YOUR INSTRUCTIONS: Every entry must appear in the answer exactly as it does here.

GIVEN DATA:
####

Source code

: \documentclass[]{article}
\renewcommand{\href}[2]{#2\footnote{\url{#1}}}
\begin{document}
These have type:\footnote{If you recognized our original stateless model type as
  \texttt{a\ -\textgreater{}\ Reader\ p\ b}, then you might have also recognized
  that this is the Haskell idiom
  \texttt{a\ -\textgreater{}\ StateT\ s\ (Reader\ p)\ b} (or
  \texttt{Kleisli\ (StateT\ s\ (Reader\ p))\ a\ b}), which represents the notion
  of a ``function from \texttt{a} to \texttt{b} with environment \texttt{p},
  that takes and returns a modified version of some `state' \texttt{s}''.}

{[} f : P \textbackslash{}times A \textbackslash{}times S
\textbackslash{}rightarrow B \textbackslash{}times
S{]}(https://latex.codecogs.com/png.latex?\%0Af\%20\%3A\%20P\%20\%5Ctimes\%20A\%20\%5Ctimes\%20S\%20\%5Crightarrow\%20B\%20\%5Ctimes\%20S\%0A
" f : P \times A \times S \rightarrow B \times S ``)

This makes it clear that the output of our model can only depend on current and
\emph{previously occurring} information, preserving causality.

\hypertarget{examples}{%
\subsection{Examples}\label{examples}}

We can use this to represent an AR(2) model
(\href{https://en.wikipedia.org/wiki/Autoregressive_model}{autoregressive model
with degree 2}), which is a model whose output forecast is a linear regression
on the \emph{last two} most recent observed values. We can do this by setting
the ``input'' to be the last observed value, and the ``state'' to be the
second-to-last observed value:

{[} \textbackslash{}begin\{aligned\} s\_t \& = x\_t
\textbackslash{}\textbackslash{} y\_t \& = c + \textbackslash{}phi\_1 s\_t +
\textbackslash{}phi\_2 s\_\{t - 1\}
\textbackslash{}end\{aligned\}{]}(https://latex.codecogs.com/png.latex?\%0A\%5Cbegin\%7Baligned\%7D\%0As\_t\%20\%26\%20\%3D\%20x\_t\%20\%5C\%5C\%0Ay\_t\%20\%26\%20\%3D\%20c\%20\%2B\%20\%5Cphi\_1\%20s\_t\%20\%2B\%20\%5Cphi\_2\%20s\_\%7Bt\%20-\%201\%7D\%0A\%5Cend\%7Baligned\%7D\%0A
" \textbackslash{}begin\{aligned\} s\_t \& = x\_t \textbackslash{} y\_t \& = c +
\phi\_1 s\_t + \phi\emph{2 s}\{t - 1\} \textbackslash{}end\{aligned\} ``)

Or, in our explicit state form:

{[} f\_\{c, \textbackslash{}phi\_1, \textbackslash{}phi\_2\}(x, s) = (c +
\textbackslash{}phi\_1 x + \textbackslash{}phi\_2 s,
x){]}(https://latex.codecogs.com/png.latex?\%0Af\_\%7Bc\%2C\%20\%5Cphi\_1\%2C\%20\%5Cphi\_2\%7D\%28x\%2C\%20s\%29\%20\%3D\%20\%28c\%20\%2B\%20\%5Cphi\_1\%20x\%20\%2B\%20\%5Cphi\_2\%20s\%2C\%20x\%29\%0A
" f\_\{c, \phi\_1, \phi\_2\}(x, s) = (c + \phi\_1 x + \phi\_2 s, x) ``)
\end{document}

####

EXERCISE RESPONSE:
Source code

: \documentclass[]{article}
\renewcommand{\href}[2]{#2\footnote{\url{#1}}}
\begin{document}
These have type:\footnote{If you recognized our original stateless model type as
  \texttt{a\ -\textgreater{}\ Reader\ p\ b}, then you might have also recognized
  that this is the Haskell idiom
  \texttt{a\ -\textgreater{}\ StateT\ s\ (Reader\ p)\ b} (or
  \texttt{Kleisli\ (StateT\ s\ (Reader\ p))\ a\ b}), which represents the notion
  of a ``function from \texttt{a} to \texttt{b} with environment \texttt{p},
  that takes and returns a modified version of some `state' \texttt{s}''.}

{[} f : P \textbackslash{}times A \textbackslash{}times S
\textbackslash{}rightarrow B \textbackslash{}times
S{]}(https://latex.codecogs.com/png.latex?\%0Af\%20\%3A\%20P\%20\%5Ctimes\%20A\%20\%5Ctimes\%20S\%20\%5Crightarrow\%20B\%20\%5Ctimes\%20S\%0A
" f : P \times A \times S \rightarrow B \times S ``)

This makes it clear that the output of our model can only depend on current and
\emph{previously occurring} information, preserving causality.

\hypertarget{examples}{%
\subsection{Examples}\label{examples}}

We can use this to represent an AR(2) model
(\href{https://en.wikipedia.org/wiki/Autoregressive_model}{autoregressive model
with degree 2}), which is a model whose output forecast is a linear regression
on the \emph{last two} most recent observed values. We can do this by setting
the ``input'' to be the last observed value, and the ``state'' to be the
second-to-last observed value:

{[} \textbackslash{}begin\{aligned\} s\_t \& = x\_t
\textbackslash{}\textbackslash{} y\_t \& = c + \textbackslash{}phi\_1 s\_t +
\textbackslash{}phi\_2 s\_\{t - 1\}
\textbackslash{}end\{aligned\}{]}(https://latex.codecogs.com/png.latex?\%0A\%5Cbegin\%7Baligned\%7D\%0As\_t\%20\%26\%20\%3D\%20x\_t\%20\%5C\%5C\%0Ay\_t\%20\%26\%20\%3D\%20c\%20\%2B\%20\%5Cphi\_1\%20s\_t\%20\%2B\%20\%5Cphi\_2\%20s\_\%7Bt\%20-\%201\%7D\%0A\%5Cend\%7Baligned\%7D\%0A
" \textbackslash{}begin\{aligned\} s\_t \& = x\_t \textbackslash{} y\_t \& = c +
\phi\_1 s\_t + \phi\emph{2 s}\{t - 1\} \textbackslash{}end\{aligned\} ``)

Or, in our explicit state form:

{[} f\_\{c, \textbackslash{}phi\_1, \textbackslash{}phi\_2\}(x, s) = (c +
\textbackslash{}phi\_1 x + \textbackslash{}phi\_2 s,
x){]}(https://latex.codecogs.com/png.latex?\%0Af\_\%7Bc\%2C\%20\%5Cphi\_1\%2C\%20\%5Cphi\_2\%7D\%28x\%2C\%20s\%29\%20\%3D\%20\%28c\%20\%2B\%20\%5Cphi\_1\%20x\%20\%2B\%20\%5Cphi\_2\%20s\%2C\%20x\%29\%0A
" f\_\{c, \phi\_1, \phi\_2\}(x, s) = (c + \phi\_1 x + \phi\_2 s, x) ``)
\end{document}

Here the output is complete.